It was found [1] that the Capture::Tiny module, provided by the perl-Capture-Tiny package, used the File::temp::tmpnam module to generate temporary files:
./lib/Capture/Tiny.pm: $stash->{flag_files}{$which} = scalar tmpnam();
This module makes use of the mktemp() function when called in the scalar context, which creates significantly more predictable temporary files. Additionally, the temporary file is created with world-writable (0666) permission. A local attacker could use this flaw to perform a symbolic link attack, overwriting arbitrary files accessible to a program using the Capture::Tiny module.
This issue has been reported upstream [2], but has not yet been fixed.

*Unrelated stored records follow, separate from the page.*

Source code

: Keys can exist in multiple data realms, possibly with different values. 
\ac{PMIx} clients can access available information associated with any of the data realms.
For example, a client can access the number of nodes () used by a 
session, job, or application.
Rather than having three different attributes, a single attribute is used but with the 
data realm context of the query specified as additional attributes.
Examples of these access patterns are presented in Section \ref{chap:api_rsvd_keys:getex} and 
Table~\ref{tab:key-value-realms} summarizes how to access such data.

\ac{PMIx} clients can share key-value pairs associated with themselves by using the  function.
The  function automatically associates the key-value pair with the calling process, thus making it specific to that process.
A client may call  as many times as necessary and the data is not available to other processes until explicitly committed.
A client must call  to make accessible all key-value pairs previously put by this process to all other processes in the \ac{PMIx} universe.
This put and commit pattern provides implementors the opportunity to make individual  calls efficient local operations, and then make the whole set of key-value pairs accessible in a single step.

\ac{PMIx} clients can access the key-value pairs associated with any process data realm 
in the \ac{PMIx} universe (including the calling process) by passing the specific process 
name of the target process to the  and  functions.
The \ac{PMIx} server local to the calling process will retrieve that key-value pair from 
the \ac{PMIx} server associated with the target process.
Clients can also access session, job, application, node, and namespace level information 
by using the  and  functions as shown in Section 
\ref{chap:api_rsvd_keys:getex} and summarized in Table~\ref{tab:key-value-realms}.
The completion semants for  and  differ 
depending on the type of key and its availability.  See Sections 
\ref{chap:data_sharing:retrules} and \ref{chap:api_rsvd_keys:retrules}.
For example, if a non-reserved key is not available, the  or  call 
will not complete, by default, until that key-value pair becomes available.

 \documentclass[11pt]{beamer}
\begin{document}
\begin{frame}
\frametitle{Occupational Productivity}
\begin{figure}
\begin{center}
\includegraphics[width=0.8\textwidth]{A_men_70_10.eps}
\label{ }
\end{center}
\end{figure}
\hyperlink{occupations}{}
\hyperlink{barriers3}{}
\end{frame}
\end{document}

[1] http://seclists.org/oss-sec/2014/q1/267
[2] https://github.com/dagolden/Capture-Tiny/issues/16
Comment 6Fedora Update System
2014-02-22 00:49:43 UTC
perl-Capture-Tiny-0.24-1.fc19 has been pushed to the Fedora 19 stable repository. If problems still persist, please make note of it in this bug report.
Comment 7Fedora Update System
2014-02-22 01:00:27 UTC
perl-Capture-Tiny-0.24-1.fc20 has been pushed to the Fedora 20 stable repository. If problems still persist, please make note of it in this bug report.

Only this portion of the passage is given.